What to produce
Everything from the line containing "- nama: name" through the last line of the material below is to be copied exactly, ends included.

Listed records
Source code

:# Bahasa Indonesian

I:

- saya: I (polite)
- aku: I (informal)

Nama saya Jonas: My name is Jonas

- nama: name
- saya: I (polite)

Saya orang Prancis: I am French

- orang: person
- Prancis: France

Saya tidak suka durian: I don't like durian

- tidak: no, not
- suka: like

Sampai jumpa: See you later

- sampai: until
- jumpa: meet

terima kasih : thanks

Solved exercise
- nama: name
- saya: I (polite)

Saya orang Prancis: I am French

- orang: person
- Prancis: France

Saya tidak suka durian: I don't like durian

- tidak: no, not
- suka: like

Sampai jumpa: See you later

- sampai: until
- jumpa: meet

terima kasih : thanks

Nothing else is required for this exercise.